Mosaic hen (dun // receesive yellow) from mosaic hen (recessive red // bronze t-patt).

http://dinamergeani.sunphoto.ro/23_Curiozitati


----------



## rudolph.est (May 14, 2009)

How is it you always have the coolest posts Dina! (If I didn't know better I might think it is a strange expression of an almond allele ... but I know Dina is to clued up to not be 100% sure)
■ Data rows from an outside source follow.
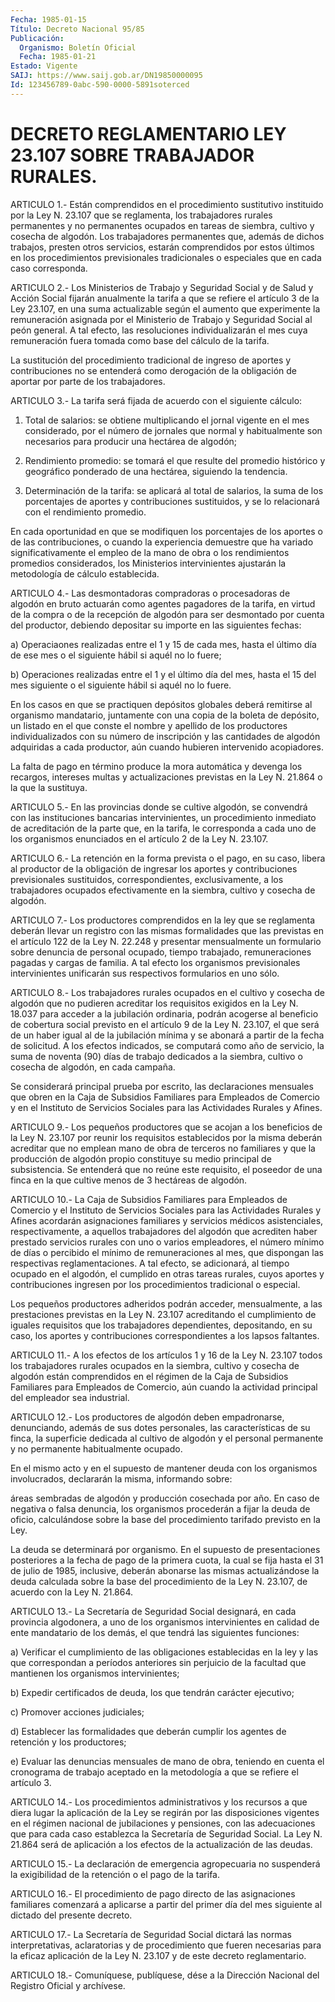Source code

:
 ```yaml
---
Fecha: 1985-01-15
Título: Decreto Nacional 95/85
Publicación:
  Organismo: Boletín Oficial
  Fecha: 1985-01-21
Estado: Vigente
SAIJ: https://www.saij.gob.ar/DN19850000095
Id: 123456789-0abc-590-0000-5891soterced
---
```

# DECRETO REGLAMENTARIO LEY 23.107 SOBRE TRABAJADOR RURALES.

<a id="1"></a>
ARTICULO 1.- Están comprendidos en el procedimiento sustitutivo instituido por la Ley N. 23.107 que se reglamenta, los trabajadores  rurales  permanentes  y  no  permanentes  ocupados en tareas  de  siembra, cultivo y cosecha de algodón. Los trabajadores permanentes  que,    además   de  dichos  trabajos,  presten  otros servicios,  estarán  comprendidos    por    estos  últimos  en  los procedimientos  previsionales  tradicionales o  especiales  que  en cada caso corresponda.

<a id="2"></a>
ARTICULO 2.- Los Ministerios de Trabajo y Seguridad Social y de Salud  y  Acción  Social  fijarán  anualmente  la  tarifa  a que se refiere  el  artículo  3 de la Ley 23.107, en una suma actualizable según el aumento que experimente  la  remuneración  asignada por el Ministerio  de  Trabajo y Seguridad Social al peón general.  A  tal efecto, las resoluciones  individualizarán el mes cuya remuneración fuera tomada como base del cálculo de la tarifa.

La sustitución del procedimiento  tradicional de ingreso de aportes y contribuciones no se entenderá como  derogación  de la obligación de aportar por parte de los trabajadores.

<a id="3"></a>
ARTICULO 3.- La tarifa será fijada de acuerdo con el siguiente cálculo:

1) Total  de  salarios:  se obtiene multiplicando el jornal vigente en el mes considerado, por  el  número  de  jornales  que  normal y habitualmente    son  necesarios  para  producir  una  hectárea  de algodón;

2) Rendimiento promedio:  se  tomará  el  que  resulte del promedio histórico  y  geográfico  ponderado de una hectárea,  siguiendo  la tendencia.

3) Determinación de la tarifa:  se  aplicará  al total de salarios, la suma de los porcentajes de aportes y contribuciones sustituidos, y se lo relacionará con el rendimiento  promedio.

En  cada  oportunidad en que se modifiquen los porcentajes  de  los aportes o de  las contribuciones, o cuando la experiencia demuestre que ha variado  significativamente  el  empleo de la mano de obra o los    rendimientos  promedios  considerados,    los    Ministerios intervinientes  ajustarán  la  metodología  de cálculo establecida.

<a id="4"></a>
ARTICULO  4.-  Las desmontadoras compradoras o procesadoras de algodón en bruto actuarán  como  agentes pagadores de la tarifa, en virtud  de  la  compra  o  de  la recepción  de  algodón  para  ser desmontado por cuenta del productor,  debiendo depositar su importe en las siguientes fechas:

a) Operaciaones realizadas entre el 1 y  15  de  cada mes, hasta el último día de ese mes o el siguiente hábil si aquél  no  lo  fuere;

b)  Operaciones  realizadas  entre  el  1  y el último día del mes, hasta el 15 del mes siguiente o el siguiente  hábil  si aquél no lo fuere.

En  los  casos  en  que  se  practiquen  depósitos  globales deberá remitirse al organismo mandatario, juntamente con una  copia  de la boleta  de  depósito,  un  listado  en  el  que  conste el nombre y apellido  de  los  productores  individualizados con su  número  de inscripción  y  las  cantidades  de  algodón    adquiridas  a  cada productor,  aún  cuando  hubieren  intervenido  acopiadores.

La  falta  de  pago en término produce la mora automática y devenga los recargos, intereses  multas  y  actualizaciones previstas en la Ley N. 21.864 o la que la sustituya.

<a id="5"></a>
ARTICULO  5.-  En  las provincias donde se cultive algodón, se convendrá  con  las  instituciones   bancarias  intervinientes,  un procedimiento inmediato de acreditación  de  la  parte  que,  en la tarifa,  le corresponda a cada uno de los organismos enunciados  en el artículo 2 de la Ley N. 23.107.

<a id="6"></a>
ARTICULO 6.- La retención en la forma prevista o el pago, en su caso,  libera al productor de la obligación de ingresar los aportes y  contribuciones    previsionales  sustituidos,  correspondientes, exclusivamente, a los  trabajadores  ocupados  efectivamente  en la siembra, cultivo y cosecha de algodón.

<a id="7"></a>
ARTICULO  7.-  Los  productores  comprendidos en la ley que se reglamenta deberán llevar un registro con  las  mismas formalidades que  las  previstas  en  el  artículo  122  de la Ley N.  22.248  y presentar  mensualmente  un formulario sobre denuncia  de  personal ocupado,  tiempo trabajado,  remuneraciones  pagadas  y  cargas  de familia. A  tal  efecto los organismos previsionales intervinientes unificarán sus respectivos formularios en uno sólo.

<a id="8"></a>
ARTICULO 8.- Los trabajadores rurales ocupados en el cultivo y cosecha  de  algodón  que  no  pudieren  acreditar  los  requisitos exigidos  en  la  Ley  N.  18.037  para  acceder  a  la  jubilación ordinaria,   podrán  acogerse  al  beneficio  de  cobertura  social previsto en el  artículo  9  de la Ley N. 23.107, el que será de un haber igual al de la jubilación  mínima y se abonará a partir de la fecha de solicitud. A los efectos  indicados, se computará como año de servicio, la suma de noventa (90)  días  de  trabajo dedicados a la  siembra,  cultivo o cosecha de algodón, en cada  campaña.

Se considerará  principal  prueba  por  escrito,  las declaraciones mensuales  que  obren  en  la  Caja  de  Subsidios Familiares  para Empleados de Comercio y en el Instituto de  Servicios Sociales para las Actividades Rurales y Afines.

<a id="9"></a>
ARTICULO  9.-  Los  pequeños  productores  que se acojan a los beneficios    de  la  Ley  N.  23.107  por  reunir  los  requisitos establecidos por  la misma deberán acreditar que no emplean mano de obra de terceros no  familiares  y  que  la  producción  de algodón propio  constituye su medio principal de subsistencia. Se entenderá que no reúne  este  requisito,  el  poseedor de una finca en la que cultive menos de 3 hectáreas de algodón.

<a id="10"></a>
ARTICULO 10.- La Caja de Subsidios Familiares para Empleados de Comercio  y el Instituto de Servicios Sociales para las Actividades Rurales y Afines  acordarán  asignaciones  familiares  y  servicios médicos  asistenciales,  respectivamente,  a  aquellos trabajadores del algodón que acrediten haber prestado servicios  rurales con uno o  varios  empleadores,  el  número  mínimo de días o percibido  el mínimo  de  remuneraciones  al mes, que dispongan  las  respectivas reglamentaciones. A tal efecto,  se  adicionará,  al tiempo ocupado en el algodón, el cumplido en otras tareas rurales,  cuyos  aportes y  contribuciones  ingresen  por  los procedimientos tradicional  o especial.

Los pequeños productores adheridos  podrán acceder, mensualmente, a las  prestaciones  previstas en la Ley  N.  23.107  acreditando  el cumplimiento de iguales requisitos que los trabajadores dependientes, depositando, en su caso, los aportes y contribuciones correspondientes a los lapsos faltantes.

<a id="11"></a>
ARTICULO  11.- A los efectos de los artículos 1 y 16 de la Ley N. 23.107 todos  los  trabajadores  rurales ocupados en la siembra, cultivo y cosecha de algodón están comprendidos  en  el  régimen de la  Caja  de  Subsidios Familiares para Empleados de Comercio,  aún cuando  la  actividad   principal  del  empleador  sea  industrial.

<a id="12"></a>
ARTICULO  12.-  Los productores de algodón deben empadronarse, denunciando, además de  sus  dotes  personales, las características de su finca, la superficie dedicada al  cultivo  de  algodón  y  el personal  permanente  y  no  permanente habitualmente ocupado.

En  el  mismo  acto y en el supuesto  de  mantener  deuda  con  los organismos involucrados,  declararán  la  misma,  informando sobre:

áreas sembradas de algodón y producción cosechada por  año. En caso de negativa o falsa denuncia, los organismos procederán  a fijar la deuda  de  oficio,  calculándose  sobre  la  base del procedimiento tarifado previsto en la Ley.

La  deuda  se  determinará  por  organismo.  En  el  supuesto    de presentaciones  posteriores a la fecha de pago de la primera cuota, la cual se fija hasta  el  31  de julio de 1985, inclusive, deberán abonarse las mismas actualizándose  la  deuda  calculada  sobre  la base  del  procedimiento de la Ley N. 23.107, de acuerdo con la Ley N. 21.864.

<a id="13"></a>
ARTICULO  13.- La Secretaría de Seguridad Social designará, en cada provincia algodonera,  a  uno de los organismos intervinientes en calidad de ente mandatario de  los  demás,  el  que  tendrá  las siguientes funciones:

a)  Verificar  el  cumplimiento de las obligaciones establecidas en la ley y las que correspondan  a  períodos anteriores sin perjuicio de  la facultad que mantienen los organismos  intervinientes;

b)  Expedir   certificados  de  deuda,  los  que  tendrán  carácter ejecutivo;

c) Promover acciones judiciales;

d) Establecer  las  formalidades que deberán cumplir los agentes de retención y los productores;

e) Evaluar las denuncias  mensuales  de  mano  de obra, teniendo en cuenta  el cronograma de trabajo aceptado en la metodología  a  que se refiere el artículo 3.

<a id="14"></a>
ARTICULO 14.- Los procedimientos administrativos y los recursos a que  diera  lugar  la  aplicación  de  la  Ley se regirán por las disposiciones  vigentes en el régimen nacional  de  jubilaciones  y pensiones, con las  adecuaciones  que  para cada caso establezca la Secretaría  de  Seguridad  Social.  La  Ley  N.    21.864  será  de aplicación  a  los  efectos  de  la  actualización  de las  deudas.

<a id="15"></a>
ARTICULO  15.-  La  declaración  de emergencia agropecuaria no suspenderá la exigibilidad de la retención  o el pago de la tarifa.

<a id="16"></a>
ARTICULO  16.-  El  procedimiento  de  pago  directo de  las asignaciones  familiares  comenzará a aplicarse a partir del primer día del mes siguiente al dictado del presente decreto.

<a id="17"></a>
ARTICULO  17.-  La  Secretaría de Seguridad Social dictará las normas interpretativas, aclaratorias  y de procedimiento que fueren necesarias para la eficaz aplicación de  la Ley N. 23.107 y de este decreto reglamentario.

<a id="18"></a>
ARTICULO  18.-  Comuníquese,  publíquese,  dése a la Dirección Nacional del Registro Oficial y archívese.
It is very unusual for mosaics to have mosaic offspring, isn't it. Maybe there is something to the theory that mosaicism can be inherited...


----------



## dimerro (Nov 23, 2008)

"Mosaic" is a general categorization. I think both hens are "chimera" and the trait that can be inherited is the predisposition for development of a second polar body with a little more cytoplasm. It could be fertilized by sperm and then can merge with normal zygote.


----------



## NZ Pigeon (Nov 12, 2011)

rudolph.est said:


> How is it you always have the coolest posts Dina! (If I didn't know better I might think it is a strange expression of an almond allele ... but I know Dina is to clued up to not be 100% sure)
> 
> It is very unusual for mosaics to have mosaic offspring, isn't it. Maybe there is something to the theory that mosaicism can be inherited...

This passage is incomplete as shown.